先日、日本と欧州連合(EU)が経済連携協定(EPA)で大枠合意した際、「政治的事情に基づいて、政府が関税や輸入制限など多数の規制をかけるようでは、とても胸を張って自由貿易とは呼べません」と辛口のコメントをしました。その見方は間違っていなかったようです。
今回の記事にあるように、EU産チーズは主に29.8~40%の関税がかかっていますが、大枠合意では低関税輸入枠をつくります。税率を段階的に引き下げて16年目にゼロにし、枠の数量は2万トンから16年目に3万1千トンまで引き上げます。対象はモッツァレラなどソフト系チーズです。
しかし消費者への恩恵は限られそうだと記事は指摘します。枠を超えた分は今の高関税が残るうえ、そもそも3万1千トンという輸入枠自体、チーズ全体の消費量の7%(想定ベース)にすぎないからです。安くふんだんに手に入ると思っていた欧州産チーズがどこに行っても見当たらず、困惑する消費者の姿が目に浮かびます。
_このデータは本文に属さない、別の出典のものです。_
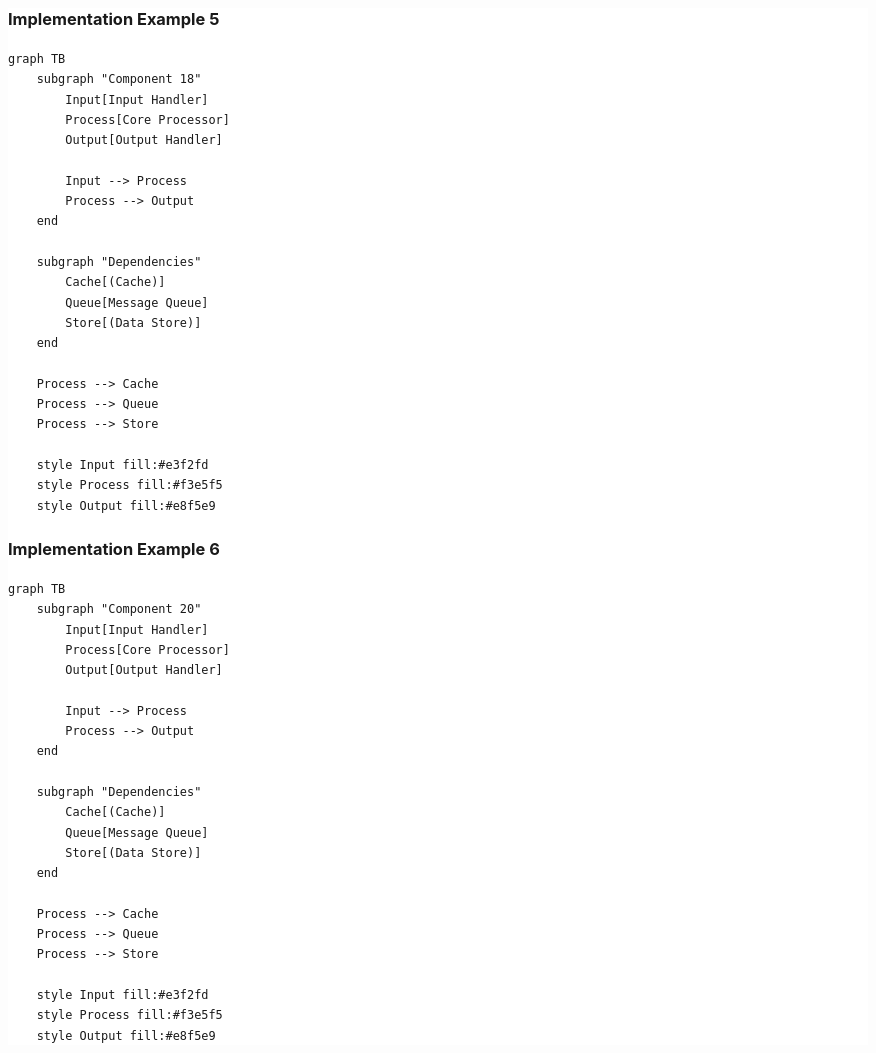 ### Implementation Example 5

```mermaid
graph TB
    subgraph "Component 18"
        Input[Input Handler]
        Process[Core Processor]
        Output[Output Handler]
        
        Input --> Process
        Process --> Output
    end
    
    subgraph "Dependencies"
        Cache[(Cache)]
        Queue[Message Queue]
        Store[(Data Store)]
    end
    
    Process --> Cache
    Process --> Queue
    Process --> Store
    
    style Input fill:#e3f2fd
    style Process fill:#f3e5f5
    style Output fill:#e8f5e9
```

### Implementation Example 6

```mermaid
graph TB
    subgraph "Component 20"
        Input[Input Handler]
        Process[Core Processor]
        Output[Output Handler]
        
        Input --> Process
        Process --> Output
    end
    
    subgraph "Dependencies"
        Cache[(Cache)]
        Queue[Message Queue]
        Store[(Data Store)]
    end
    
    Process --> Cache
    Process --> Queue
    Process --> Store
    
    style Input fill:#e3f2fd
    style Process fill:#f3e5f5
    style Output fill:#e8f5e9
```

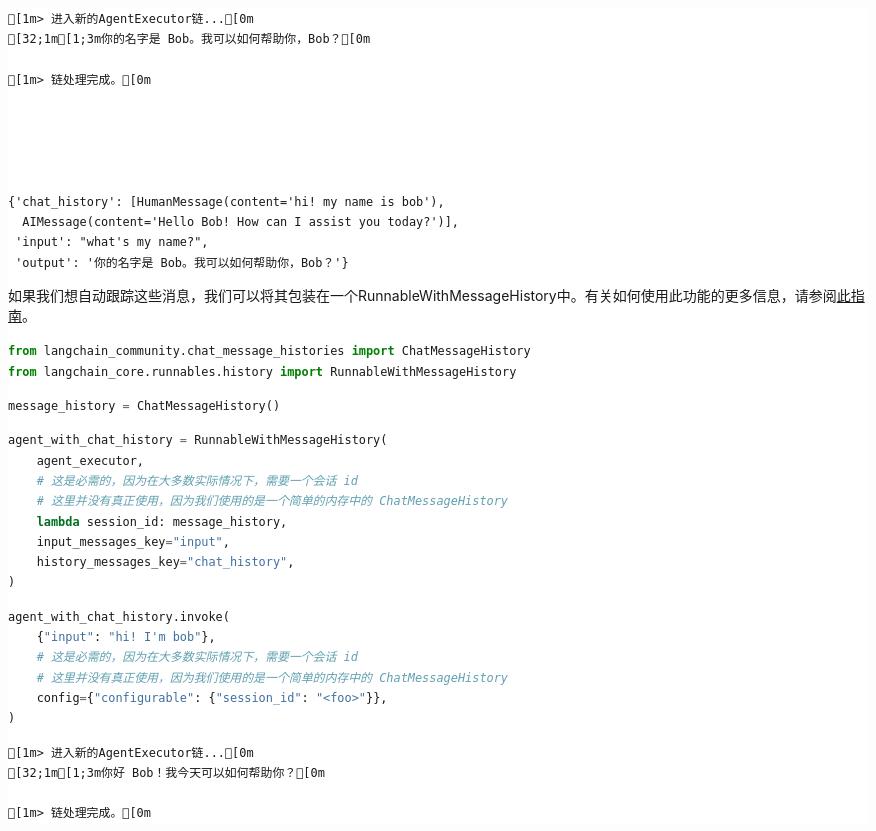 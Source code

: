     
    
    [1m> 进入新的AgentExecutor链...[0m
    [32;1m[1;3m你的名字是 Bob。我可以如何帮助你，Bob？[0m
    
    [1m> 链处理完成。[0m
    




    {'chat_history': [HumanMessage(content='hi! my name is bob'),
      AIMessage(content='Hello Bob! How can I assist you today?')],
     'input': "what's my name?",
     'output': '你的名字是 Bob。我可以如何帮助你，Bob？'}



如果我们想自动跟踪这些消息，我们可以将其包装在一个RunnableWithMessageHistory中。有关如何使用此功能的更多信息，请参阅[此指南](/expression_language/how_to/message_history/)。


```python
from langchain_community.chat_message_histories import ChatMessageHistory
from langchain_core.runnables.history import RunnableWithMessageHistory
```


```python
message_history = ChatMessageHistory()
```


```python
agent_with_chat_history = RunnableWithMessageHistory(
    agent_executor,
    # 这是必需的，因为在大多数实际情况下，需要一个会话 id
    # 这里并没有真正使用，因为我们使用的是一个简单的内存中的 ChatMessageHistory
    lambda session_id: message_history,
    input_messages_key="input",
    history_messages_key="chat_history",
)
```


```python
agent_with_chat_history.invoke(
    {"input": "hi! I'm bob"},
    # 这是必需的，因为在大多数实际情况下，需要一个会话 id
    # 这里并没有真正使用，因为我们使用的是一个简单的内存中的 ChatMessageHistory
    config={"configurable": {"session_id": "<foo>"}},
)
```

    
    
    [1m> 进入新的AgentExecutor链...[0m
    [32;1m[1;3m你好 Bob！我今天可以如何帮助你？[0m
    
    [1m> 链处理完成。[0m
    



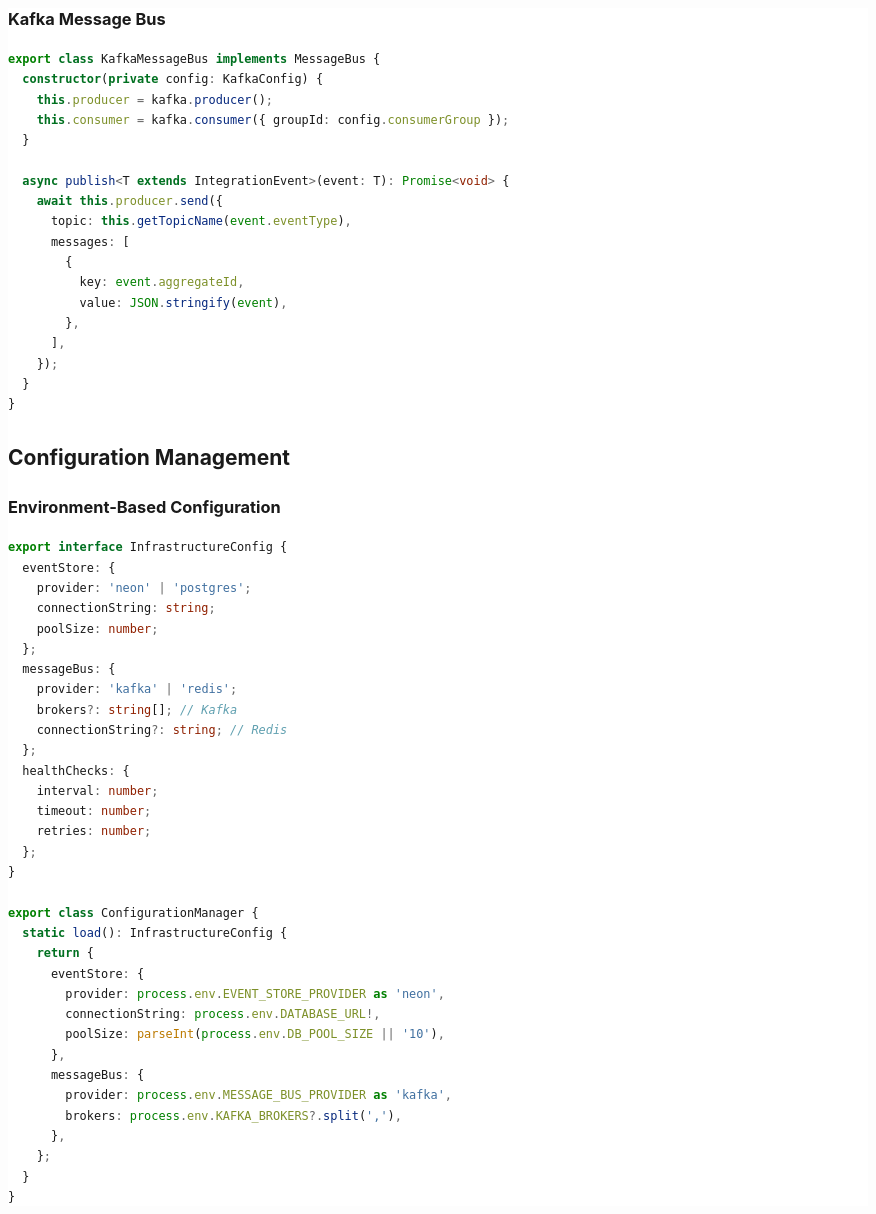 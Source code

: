 ### Kafka Message Bus

```typescript
export class KafkaMessageBus implements MessageBus {
  constructor(private config: KafkaConfig) {
    this.producer = kafka.producer();
    this.consumer = kafka.consumer({ groupId: config.consumerGroup });
  }

  async publish<T extends IntegrationEvent>(event: T): Promise<void> {
    await this.producer.send({
      topic: this.getTopicName(event.eventType),
      messages: [
        {
          key: event.aggregateId,
          value: JSON.stringify(event),
        },
      ],
    });
  }
}
```

## Configuration Management

### Environment-Based Configuration

```typescript
export interface InfrastructureConfig {
  eventStore: {
    provider: 'neon' | 'postgres';
    connectionString: string;
    poolSize: number;
  };
  messageBus: {
    provider: 'kafka' | 'redis';
    brokers?: string[]; // Kafka
    connectionString?: string; // Redis
  };
  healthChecks: {
    interval: number;
    timeout: number;
    retries: number;
  };
}

export class ConfigurationManager {
  static load(): InfrastructureConfig {
    return {
      eventStore: {
        provider: process.env.EVENT_STORE_PROVIDER as 'neon',
        connectionString: process.env.DATABASE_URL!,
        poolSize: parseInt(process.env.DB_POOL_SIZE || '10'),
      },
      messageBus: {
        provider: process.env.MESSAGE_BUS_PROVIDER as 'kafka',
        brokers: process.env.KAFKA_BROKERS?.split(','),
      },
    };
  }
}
```

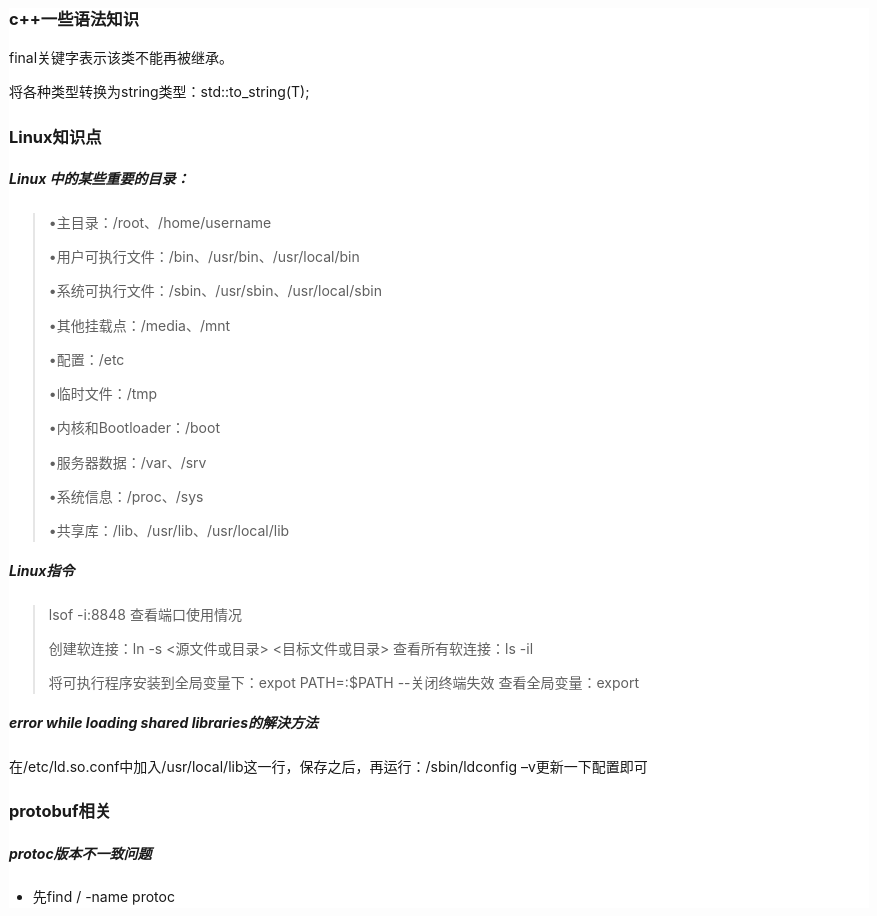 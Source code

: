 ### c++一些语法知识

final关键字表示该类不能再被继承。

将各种类型转换为string类型：std::to_string(T);



### Linux知识点

##### Linux 中的某些重要的目录：

> •主目录：/root、/home/username
>
> •用户可执行文件：/bin、/usr/bin、/usr/local/bin
>
> •系统可执行文件：/sbin、/usr/sbin、/usr/local/sbin
>
> •其他挂载点：/media、/mnt
>
> •配置：/etc
>
> •临时文件：/tmp
>
> •内核和Bootloader：/boot
>
> •服务器数据：/var、/srv
>
> •系统信息：/proc、/sys
>
> •共享库：/lib、/usr/lib、/usr/local/lib



##### Linux指令

> lsof -i:8848  查看端口使用情况
>
> 创建软连接：ln -s <源文件或目录>  <目标文件或目录>
> 查看所有软连接：ls -il
>
> 将可执行程序安装到全局变量下：expot PATH=<path>:$PATH  --关闭终端失效
> 查看全局变量：export



##### error while loading shared libraries的解決方法

在/etc/ld.so.conf中加入/usr/local/lib这一行，保存之后，再运行：/sbin/ldconfig –v更新一下配置即可



### protobuf相关

##### protoc版本不一致问题

- 先find / -name protoc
今回の大枠合意は、チェダーなどハード系チーズの関税撤廃に応じる代わりにソフト系の関税を一定程度残した環太平洋経済連携協定(TPP)との「バランス」も考慮されたそうです。本当の自由貿易なら、消費者はそのような政治判断に基づいてチーズを選んだりしません。
日欧EPAの目玉とされるチーズですら、その実情はこうなのですから、他は推して知るべしでしょう。とても米国の保護主義を上から目線で批判する資格はありません。もっと立派な「自由貿易の旗」を掲げてもらいたいものです。(2017/07/18)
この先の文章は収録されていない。